══ DATASET
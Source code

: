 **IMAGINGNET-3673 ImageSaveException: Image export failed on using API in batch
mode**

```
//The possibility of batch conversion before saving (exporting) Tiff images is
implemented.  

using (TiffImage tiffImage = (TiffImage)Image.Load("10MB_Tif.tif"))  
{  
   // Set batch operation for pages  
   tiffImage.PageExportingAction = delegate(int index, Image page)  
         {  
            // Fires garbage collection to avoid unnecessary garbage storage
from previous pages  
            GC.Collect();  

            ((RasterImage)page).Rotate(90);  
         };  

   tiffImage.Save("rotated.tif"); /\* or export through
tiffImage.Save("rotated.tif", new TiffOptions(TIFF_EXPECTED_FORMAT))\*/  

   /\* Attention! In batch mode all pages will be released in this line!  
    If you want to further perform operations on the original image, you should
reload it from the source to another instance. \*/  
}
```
════
Look through the entries above, and wherever a line holds the string "pages", copy it.

   // Set batch operation for pages  
from previous pages  
   /\* Attention! In batch mode all pages will be released in this line!  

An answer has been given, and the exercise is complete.